▶ ACTION ITEM
Please copy every line below that contains the string "with".

── SOURCE DATA ──

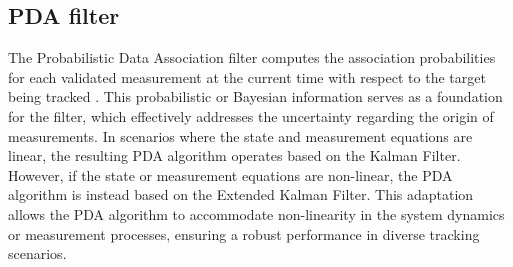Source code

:\subsection{PDA filter}
\label{sec:pda_filter}
The Probabilistic Data Association filter computes the association probabilities for each validated measurement at
the current time with respect to the target being tracked \cite{BarShalomPDA}. This probabilistic or Bayesian information serves as a
foundation for the filter, which effectively addresses the uncertainty regarding the origin of measurements. In
scenarios where the state and measurement equations are linear, the resulting PDA algorithm operates based on the Kalman Filter. However, if the state or measurement equations are non-linear, the PDA algorithm is instead based on the Extended Kalman Filter. This adaptation allows the PDA algorithm to accommodate non-linearity in the system dynamics or measurement processes, ensuring a robust performance in diverse tracking scenarios.

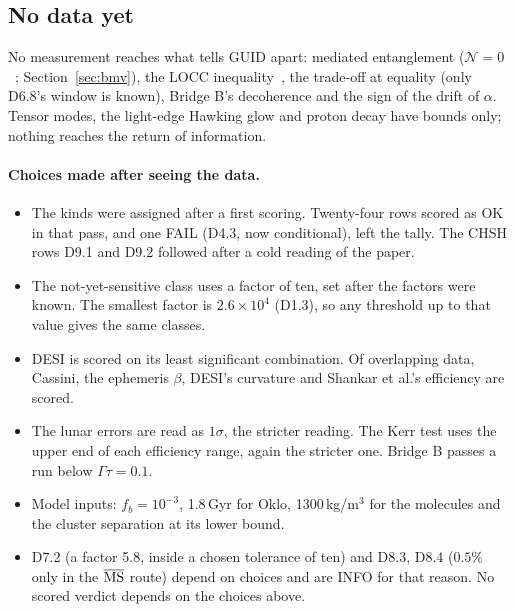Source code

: \subsection{No data yet}\label{sec:data-nodata}

No measurement reaches what tells GUID apart: mediated entanglement ($\mathcal N=0$~\cite{bose,mv}; Section~\ref{sec:bmv}), the LOCC
inequality~\cite{lpp}, the trade-off at equality (only D6.8's window is known), Bridge B's decoherence and the sign of the drift of $\alpha$.
Tensor modes, the light-edge Hawking glow and proton decay have bounds only; nothing reaches the return of information.

\paragraph{Choices made after seeing the data.}
\begin{itemize}[nosep,leftmargin=*]
\item The kinds were assigned after a first scoring. Twenty-four rows scored as OK in that pass, and one FAIL (D4.3, now conditional), left
the tally. The CHSH rows D9.1 and D9.2 followed after a cold reading of the paper.
\item The not-yet-sensitive class uses a factor of ten, set after the factors were known. The smallest factor is $2.6\times10^4$ (D1.3), so any
threshold up to that value gives the same classes.
\item DESI is scored on its least significant combination. Of overlapping data, Cassini, the ephemeris $\beta$, DESI's curvature and Shankar
et al.'s efficiency are scored.
\item The lunar errors are read as $1\sigma$, the stricter reading. The Kerr test uses the upper end of each efficiency range, again the
stricter one. Bridge B passes a run below $\Gamma\tau=0.1$.
\item Model inputs: $f_b=10^{-3}$, 1.8\,Gyr for Oklo, 1300\,kg/m$^3$ for the molecules and the cluster separation at its lower bound.
\item D7.2 (a factor 5.8, inside a chosen tolerance of ten) and D8.3, D8.4 ($0.5\%$ only in the $\overline{\rm MS}$ route) depend on choices
and are INFO for that reason. No scored verdict depends on the choices above.
\end{itemize}

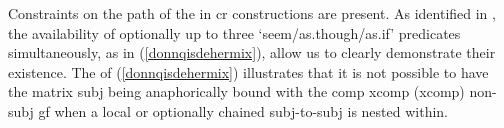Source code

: \documentclass[output=paper]{LSP/langsci}
\begin{document}





Constraints on the path of the  in {\sc cr} constructions are present. As identified in \citet[179]{Camilleri16}, the availability of optionally up to three `seem/as.though/as.if' predicates simultaneously, as in (\ref{donnqisdehermix}), allow us to clearly demonstrate their existence.
The  of (\ref{donnqisdehermix}) illustrates that it is not possible to have the matrix {\sc subj} being anaphorically bound with the {\sc comp xcomp (xcomp)} non-{\sc subj} {\sc gf} when a local or optionally chained {\sc subj}-to-{\sc subj}  is nested within. %
\end{document}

───

▶ OUTPUT FOR THIS TASK
the current time with respect to the target being tracked \cite{BarShalomPDA}. This probabilistic or Bayesian information serves as a
The  of (\ref{donnqisdehermix}) illustrates that it is not possible to have the matrix {\sc subj} being anaphorically bound with the {\sc comp xcomp (xcomp)} non-{\sc subj} {\sc gf} when a local or optionally chained {\sc subj}-to-{\sc subj}  is nested within. %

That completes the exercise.